As President Bush and others call for assimilation of Latino immigrants, some Hispanics in La Villita and other parts of the country, including North Texas, are on what could be a collision course, pushing to be fully binational, with equal rights in Mexico and the United States and grounded in both societies. "We're never giving up our Mexican roots," said Maria Cantu-Dougala, assistant vice president of Second Federal Savings and an American citizen. "I still consider myself Mexican. That's where we're so different from other immigrants. We just can't give it up." Such views complicate any efforts to change immigration policy to make it easier for Mexicans to live and work in the United States, and could even result in harsher migration measures, some analysts and lawmakers say. The United States must avoid "balkanization" and has to maintain its national identity, common culture and common English language "or we will follow the path to the ash heap of history like the Roman Empire," said Rep. John Culberson, R-Texas. "Arrogant nationalistic attitudes like this, which are blatant violations of American law, along with the uncontrolled mass migration and marching with Mexican flags have combined to push this country over the tipping point in favor of aggressive immigration law enforcement and strict border security," said Culberson, who has criticized White House immigration policy as lax. Migration expert Jonathan Fox said there is a double standard on dual nationality in the United States. "I don't see them worrying about U.S. citizens fighting in the Israeli army. I don't see any concerns when they're fast-tracking for citizenship those foreigners who join the (U.S.) military. I don't see them asking that they burn their (original) passports," said Fox, a political science professor at the University of California at Santa Cruz.
Here comes those leftist buzzwords, global citizenship.

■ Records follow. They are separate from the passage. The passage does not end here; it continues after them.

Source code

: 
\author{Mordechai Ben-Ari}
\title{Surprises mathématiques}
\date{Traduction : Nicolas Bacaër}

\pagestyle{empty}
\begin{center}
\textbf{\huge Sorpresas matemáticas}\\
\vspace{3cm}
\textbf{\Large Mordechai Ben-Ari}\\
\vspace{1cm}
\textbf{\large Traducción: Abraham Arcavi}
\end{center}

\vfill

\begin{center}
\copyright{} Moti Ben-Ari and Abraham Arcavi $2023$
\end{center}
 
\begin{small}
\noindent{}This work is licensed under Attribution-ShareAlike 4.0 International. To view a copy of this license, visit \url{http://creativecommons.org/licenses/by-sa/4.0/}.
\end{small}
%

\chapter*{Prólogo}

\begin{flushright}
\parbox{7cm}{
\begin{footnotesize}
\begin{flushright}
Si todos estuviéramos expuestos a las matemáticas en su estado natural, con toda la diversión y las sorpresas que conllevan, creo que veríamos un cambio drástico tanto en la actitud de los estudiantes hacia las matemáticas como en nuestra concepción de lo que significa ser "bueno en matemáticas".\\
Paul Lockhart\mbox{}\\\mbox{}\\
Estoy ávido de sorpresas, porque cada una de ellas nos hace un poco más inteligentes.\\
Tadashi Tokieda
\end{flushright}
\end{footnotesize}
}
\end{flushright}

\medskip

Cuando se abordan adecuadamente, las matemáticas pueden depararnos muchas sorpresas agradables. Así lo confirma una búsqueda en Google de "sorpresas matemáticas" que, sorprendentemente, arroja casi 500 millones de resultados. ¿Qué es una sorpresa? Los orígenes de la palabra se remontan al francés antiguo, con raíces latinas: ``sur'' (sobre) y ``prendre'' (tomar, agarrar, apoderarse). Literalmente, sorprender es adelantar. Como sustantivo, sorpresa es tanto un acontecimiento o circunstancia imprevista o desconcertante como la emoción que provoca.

But the issue is not one of loyalty, said Paula Cruz Takash, a sociology professor at the University of California at Los Angeles. "Anyone who understands that we have to be thinking about global citizenship will appreciate this notion of civic binationality," she said. "Any country that understands and encourages the acquisition of not just one other language but maybe others will be at an advantage as globalization goes ahead." A majority of Latinos, 57 percent, believe immigrants have to speak English to be part of American society, according to Pew, while 41 percent say they do not. Fox said many Mexicans do want to become citizens but added that American governments traditionally have done little to push naturalization. "If they cared, they would put billions of dollars on the table to help people get through the citizenship process," he said. In North Texas, about 80 percent of the approximately 1.5 million Hispanics are of Mexican heritage, and there is no unanimity among them about keeping a foot in both the U.S. and Mexico. Roberto Chavarria, 46, a Dallas businessman who arrived from Mexico when he was 14, says he has not really considered becoming a citizen. "I don't think it is so easy to change to a citizenship one doesn't really feel," he said. "Very few do it with conviction; they do it for migratory reasons." For Tereso Ortiz, an Oak Cliff, Texas, resident who became an American citizen 10 years ago, duality is normal. "We should practice American culture but not forget where we come from," said Ortiz, 57, who works as a butler. "I feel American, but I don't stop feeling Mexican." In Chicago, Cantu-Dougala's bank sits right on the corner of 26th and Pulaski, and its clientele is overwhelmingly Hispanic. "Lots of people who come here have been in this country 20, 30, 40 years and are not interested in giving up their Mexican citizenship," she said. "Even a lot of the kids that were born here want to speak Spanish and keep that Mexican-ness." Sen. John Cornyn, R-Texas, said some in Mexico may "have visions of the North American Union . . . where borders become less important." "But I see zero support for that in the United States. I think our history and traditions are so strong, and our identity as unique people would never allow that to happen."